Rockbox

Tasklist

FS#9273 - Changing sapi_voice.pl To make japanese.voice sound better with specific SAPI

Attached to Project: Rockbox
Opened by Taktak (Whick) - Wednesday, 13 August 2008, 05:44 GMT
Task Type Patches
Category Language
Status Assigned
Assigned To Jonas Häggqvist (rasher)
Operating System All players
Severity Low
Priority Normal
Reported Version Daily build (which?)
Due in Version Undecided
Due Date Undecided
Percent Complete 0%
Votes 0
Private No

Details

I would like to change voice strings to make them sound better with a specific SAPI voice.

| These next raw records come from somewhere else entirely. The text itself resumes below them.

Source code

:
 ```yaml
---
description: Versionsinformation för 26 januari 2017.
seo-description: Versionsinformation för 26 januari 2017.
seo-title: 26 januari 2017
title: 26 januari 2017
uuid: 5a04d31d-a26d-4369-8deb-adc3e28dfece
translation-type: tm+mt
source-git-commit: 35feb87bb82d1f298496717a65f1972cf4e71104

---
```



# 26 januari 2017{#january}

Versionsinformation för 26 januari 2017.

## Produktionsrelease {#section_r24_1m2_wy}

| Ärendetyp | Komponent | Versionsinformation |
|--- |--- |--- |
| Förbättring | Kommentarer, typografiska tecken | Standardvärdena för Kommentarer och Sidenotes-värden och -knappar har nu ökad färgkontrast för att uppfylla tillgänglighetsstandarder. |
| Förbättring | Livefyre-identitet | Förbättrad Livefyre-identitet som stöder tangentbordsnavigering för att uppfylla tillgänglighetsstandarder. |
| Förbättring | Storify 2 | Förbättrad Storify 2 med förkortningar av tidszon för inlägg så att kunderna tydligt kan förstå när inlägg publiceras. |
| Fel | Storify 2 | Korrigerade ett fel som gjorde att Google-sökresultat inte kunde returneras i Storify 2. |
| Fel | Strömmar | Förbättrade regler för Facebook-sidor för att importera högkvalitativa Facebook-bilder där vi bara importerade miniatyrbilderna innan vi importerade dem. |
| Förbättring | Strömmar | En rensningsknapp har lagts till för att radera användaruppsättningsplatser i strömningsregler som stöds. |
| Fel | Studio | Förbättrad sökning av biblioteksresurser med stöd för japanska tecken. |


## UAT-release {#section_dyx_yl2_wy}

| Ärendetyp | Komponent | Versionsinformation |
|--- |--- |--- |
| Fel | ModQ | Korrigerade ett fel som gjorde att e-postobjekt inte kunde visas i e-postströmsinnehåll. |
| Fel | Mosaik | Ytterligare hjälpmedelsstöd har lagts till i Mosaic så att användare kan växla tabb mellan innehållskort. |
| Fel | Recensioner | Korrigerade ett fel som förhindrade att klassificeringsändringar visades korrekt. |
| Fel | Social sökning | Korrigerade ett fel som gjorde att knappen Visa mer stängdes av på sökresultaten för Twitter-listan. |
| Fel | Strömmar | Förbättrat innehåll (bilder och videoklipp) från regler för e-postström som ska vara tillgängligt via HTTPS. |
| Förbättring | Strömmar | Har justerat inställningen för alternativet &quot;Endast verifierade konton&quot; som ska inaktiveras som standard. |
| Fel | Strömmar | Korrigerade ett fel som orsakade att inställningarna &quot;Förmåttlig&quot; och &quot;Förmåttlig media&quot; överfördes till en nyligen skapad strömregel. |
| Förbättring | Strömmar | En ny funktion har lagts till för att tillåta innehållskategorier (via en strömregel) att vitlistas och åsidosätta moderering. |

I don't intend to change string in *.lang directly.
It should be done in voice.pl dinamically while building voice, shouldn't it?
This task depends upon

Comment by Taktak (Whick) - Wednesday, 13 August 2008, 06:05 GMT
Should we write in Hiragana (or katakana?) for japanese voice-strings in japanese.lang?
A knowledge is necessary to answer this qustion.
We can say that Hiragana and katakana are almost phonogramic in almost cases.
But They aren't phonogramic in case of prolonged sound like roman vowel with macron and this rule is not a perfect.
I won't explain the rule here because it's very difficult except for Japanese native speaker.
Beside, the accent of many words may be broken by using Hiraga(or Katakana).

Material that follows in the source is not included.